● **Problem details**: Omit every picture. Return all other data as it stands.

The data: Begin

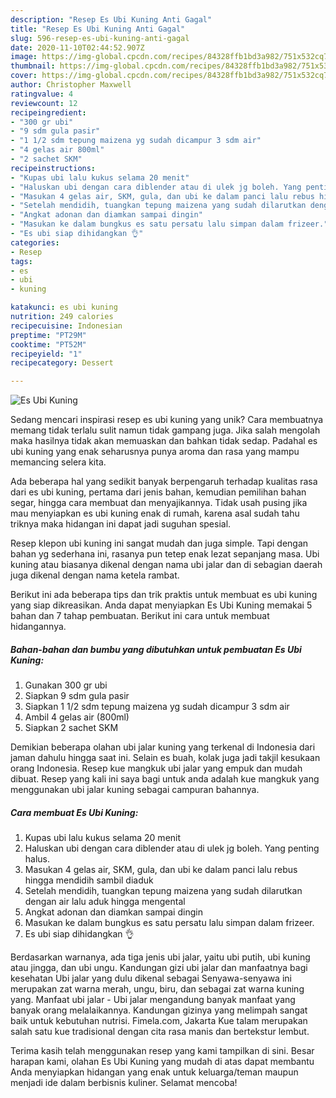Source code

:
 ```yaml
---
description: "Resep Es Ubi Kuning Anti Gagal"
title: "Resep Es Ubi Kuning Anti Gagal"
slug: 596-resep-es-ubi-kuning-anti-gagal
date: 2020-11-10T02:44:52.907Z
image: https://img-global.cpcdn.com/recipes/84328ffb1bd3a982/751x532cq70/es-ubi-kuning-foto-resep-utama.jpg
thumbnail: https://img-global.cpcdn.com/recipes/84328ffb1bd3a982/751x532cq70/es-ubi-kuning-foto-resep-utama.jpg
cover: https://img-global.cpcdn.com/recipes/84328ffb1bd3a982/751x532cq70/es-ubi-kuning-foto-resep-utama.jpg
author: Christopher Maxwell
ratingvalue: 4
reviewcount: 12
recipeingredient:
- "300 gr ubi"
- "9 sdm gula pasir"
- "1 1/2 sdm tepung maizena yg sudah dicampur 3 sdm air"
- "4 gelas air 800ml"
- "2 sachet SKM"
recipeinstructions:
- "Kupas ubi lalu kukus selama 20 menit"
- "Haluskan ubi dengan cara diblender atau di ulek jg boleh. Yang penting halus."
- "Masukan 4 gelas air, SKM, gula, dan ubi ke dalam panci lalu rebus hingga mendidih sambil diaduk"
- "Setelah mendidih, tuangkan tepung maizena yang sudah dilarutkan dengan air lalu aduk hingga mengental"
- "Angkat adonan dan diamkan sampai dingin"
- "Masukan ke dalam bungkus es satu persatu lalu simpan dalam frizeer."
- "Es ubi siap dihidangkan 👌"
categories:
- Resep
tags:
- es
- ubi
- kuning

katakunci: es ubi kuning 
nutrition: 249 calories
recipecuisine: Indonesian
preptime: "PT29M"
cooktime: "PT52M"
recipeyield: "1"
recipecategory: Dessert

---
```



![Es Ubi Kuning](https://img-global.cpcdn.com/recipes/84328ffb1bd3a982/751x532cq70/es-ubi-kuning-foto-resep-utama.jpg)

Sedang mencari inspirasi resep es ubi kuning yang unik? Cara membuatnya memang tidak terlalu sulit namun tidak gampang juga. Jika salah mengolah maka hasilnya tidak akan memuaskan dan bahkan tidak sedap. Padahal es ubi kuning yang enak seharusnya punya aroma dan rasa yang mampu memancing selera kita.

Ada beberapa hal yang sedikit banyak berpengaruh terhadap kualitas rasa dari es ubi kuning, pertama dari jenis bahan, kemudian pemilihan bahan segar, hingga cara membuat dan menyajikannya. Tidak usah pusing jika mau menyiapkan es ubi kuning enak di rumah, karena asal sudah tahu triknya maka hidangan ini dapat jadi suguhan spesial.

Resep klepon ubi kuning ini sangat mudah dan juga simple. Tapi dengan bahan yg sederhana ini, rasanya pun tetep enak lezat sepanjang masa. Ubi kuning atau biasanya dikenal dengan nama ubi jalar dan di sebagian daerah juga dikenal dengan nama ketela rambat.


Berikut ini ada beberapa tips dan trik praktis untuk membuat es ubi kuning yang siap dikreasikan. Anda dapat menyiapkan Es Ubi Kuning memakai 5 bahan dan 7 tahap pembuatan. Berikut ini cara untuk membuat hidangannya.

<!--inarticleads1-->

##### Bahan-bahan dan bumbu yang dibutuhkan untuk pembuatan Es Ubi Kuning:

1. Gunakan 300 gr ubi
1. Siapkan 9 sdm gula pasir
1. Siapkan 1 1/2 sdm tepung maizena yg sudah dicampur 3 sdm air
1. Ambil 4 gelas air (800ml)
1. Siapkan 2 sachet SKM


Demikian beberapa olahan ubi jalar kuning yang terkenal di Indonesia dari jaman dahulu hingga saat ini. Selain es buah, kolak juga jadi takjil kesukaan orang Indonesia. Resep kue mangkuk ubi jalar yang empuk dan mudah dibuat. Resep yang kali ini saya bagi untuk anda adalah kue mangkuk yang menggunakan ubi jalar kuning sebagai campuran bahannya. 

<!--inarticleads2-->

##### Cara membuat Es Ubi Kuning:

1. Kupas ubi lalu kukus selama 20 menit
1. Haluskan ubi dengan cara diblender atau di ulek jg boleh. Yang penting halus.
1. Masukan 4 gelas air, SKM, gula, dan ubi ke dalam panci lalu rebus hingga mendidih sambil diaduk
1. Setelah mendidih, tuangkan tepung maizena yang sudah dilarutkan dengan air lalu aduk hingga mengental
1. Angkat adonan dan diamkan sampai dingin
1. Masukan ke dalam bungkus es satu persatu lalu simpan dalam frizeer.
1. Es ubi siap dihidangkan 👌


Berdasarkan warnanya, ada tiga jenis ubi jalar, yaitu ubi putih, ubi kuning atau jingga, dan ubi ungu. Kandungan gizi ubi jalar dan manfaatnya bagi kesehatan Ubi jalar yang dulu dikenal sebagai Senyawa-senyawa ini merupakan zat warna merah, ungu, biru, dan sebagai zat warna kuning yang. Manfaat ubi jalar - Ubi jalar mengandung banyak manfaat yang banyak orang melalaikannya. Kandungan gizinya yang melimpah sangat baik untuk kebutuhan nutrisi. Fimela.com, Jakarta Kue talam merupakan salah satu kue tradisional dengan cita rasa manis dan bertekstur lembut. 

Terima kasih telah menggunakan resep yang kami tampilkan di sini. Besar harapan kami, olahan Es Ubi Kuning yang mudah di atas dapat membantu Anda menyiapkan hidangan yang enak untuk keluarga/teman maupun menjadi ide dalam berbisnis kuliner. Selamat mencoba!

The data: End

● **Exercise result**:
Source code

:
 ```yaml
---
description: "Resep Es Ubi Kuning Anti Gagal"
title: "Resep Es Ubi Kuning Anti Gagal"
slug: 596-resep-es-ubi-kuning-anti-gagal
date: 2020-11-10T02:44:52.907Z
image: https://img-global.cpcdn.com/recipes/84328ffb1bd3a982/751x532cq70/es-ubi-kuning-foto-resep-utama.jpg
thumbnail: https://img-global.cpcdn.com/recipes/84328ffb1bd3a982/751x532cq70/es-ubi-kuning-foto-resep-utama.jpg
cover: https://img-global.cpcdn.com/recipes/84328ffb1bd3a982/751x532cq70/es-ubi-kuning-foto-resep-utama.jpg
author: Christopher Maxwell
ratingvalue: 4
reviewcount: 12
recipeingredient:
- "300 gr ubi"
- "9 sdm gula pasir"
- "1 1/2 sdm tepung maizena yg sudah dicampur 3 sdm air"
- "4 gelas air 800ml"
- "2 sachet SKM"
recipeinstructions:
- "Kupas ubi lalu kukus selama 20 menit"
- "Haluskan ubi dengan cara diblender atau di ulek jg boleh. Yang penting halus."
- "Masukan 4 gelas air, SKM, gula, dan ubi ke dalam panci lalu rebus hingga mendidih sambil diaduk"
- "Setelah mendidih, tuangkan tepung maizena yang sudah dilarutkan dengan air lalu aduk hingga mengental"
- "Angkat adonan dan diamkan sampai dingin"
- "Masukan ke dalam bungkus es satu persatu lalu simpan dalam frizeer."
- "Es ubi siap dihidangkan 👌"
categories:
- Resep
tags:
- es
- ubi
- kuning

katakunci: es ubi kuning 
nutrition: 249 calories
recipecuisine: Indonesian
preptime: "PT29M"
cooktime: "PT52M"
recipeyield: "1"
recipecategory: Dessert

---
```



![Es Ubi Kuning](https://img-global.cpcdn.com/recipes/84328ffb1bd3a982/751x532cq70/es-ubi-kuning-foto-resep-utama.jpg)

Sedang mencari inspirasi resep es ubi kuning yang unik? Cara membuatnya memang tidak terlalu sulit namun tidak gampang juga. Jika salah mengolah maka hasilnya tidak akan memuaskan dan bahkan tidak sedap. Padahal es ubi kuning yang enak seharusnya punya aroma dan rasa yang mampu memancing selera kita.

Ada beberapa hal yang sedikit banyak berpengaruh terhadap kualitas rasa dari es ubi kuning, pertama dari jenis bahan, kemudian pemilihan bahan segar, hingga cara membuat dan menyajikannya. Tidak usah pusing jika mau menyiapkan es ubi kuning enak di rumah, karena asal sudah tahu triknya maka hidangan ini dapat jadi suguhan spesial.

Resep klepon ubi kuning ini sangat mudah dan juga simple. Tapi dengan bahan yg sederhana ini, rasanya pun tetep enak lezat sepanjang masa. Ubi kuning atau biasanya dikenal dengan nama ubi jalar dan di sebagian daerah juga dikenal dengan nama ketela rambat.


Berikut ini ada beberapa tips dan trik praktis untuk membuat es ubi kuning yang siap dikreasikan. Anda dapat menyiapkan Es Ubi Kuning memakai 5 bahan dan 7 tahap pembuatan. Berikut ini cara untuk membuat hidangannya.

<!--inarticleads1-->

##### Bahan-bahan dan bumbu yang dibutuhkan untuk pembuatan Es Ubi Kuning:

1. Gunakan 300 gr ubi
1. Siapkan 9 sdm gula pasir
1. Siapkan 1 1/2 sdm tepung maizena yg sudah dicampur 3 sdm air
1. Ambil 4 gelas air (800ml)
1. Siapkan 2 sachet SKM


Demikian beberapa olahan ubi jalar kuning yang terkenal di Indonesia dari jaman dahulu hingga saat ini. Selain es buah, kolak juga jadi takjil kesukaan orang Indonesia. Resep kue mangkuk ubi jalar yang empuk dan mudah dibuat. Resep yang kali ini saya bagi untuk anda adalah kue mangkuk yang menggunakan ubi jalar kuning sebagai campuran bahannya. 

<!--inarticleads2-->

##### Cara membuat Es Ubi Kuning:

1. Kupas ubi lalu kukus selama 20 menit
1. Haluskan ubi dengan cara diblender atau di ulek jg boleh. Yang penting halus.
1. Masukan 4 gelas air, SKM, gula, dan ubi ke dalam panci lalu rebus hingga mendidih sambil diaduk
1. Setelah mendidih, tuangkan tepung maizena yang sudah dilarutkan dengan air lalu aduk hingga mengental
1. Angkat adonan dan diamkan sampai dingin
1. Masukan ke dalam bungkus es satu persatu lalu simpan dalam frizeer.
1. Es ubi siap dihidangkan 👌


Berdasarkan warnanya, ada tiga jenis ubi jalar, yaitu ubi putih, ubi kuning atau jingga, dan ubi ungu. Kandungan gizi ubi jalar dan manfaatnya bagi kesehatan Ubi jalar yang dulu dikenal sebagai Senyawa-senyawa ini merupakan zat warna merah, ungu, biru, dan sebagai zat warna kuning yang. Manfaat ubi jalar - Ubi jalar mengandung banyak manfaat yang banyak orang melalaikannya. Kandungan gizinya yang melimpah sangat baik untuk kebutuhan nutrisi. Fimela.com, Jakarta Kue talam merupakan salah satu kue tradisional dengan cita rasa manis dan bertekstur lembut. 

Terima kasih telah menggunakan resep yang kami tampilkan di sini. Besar harapan kami, olahan Es Ubi Kuning yang mudah di atas dapat membantu Anda menyiapkan hidangan yang enak untuk keluarga/teman maupun menjadi ide dalam berbisnis kuliner. Selamat mencoba!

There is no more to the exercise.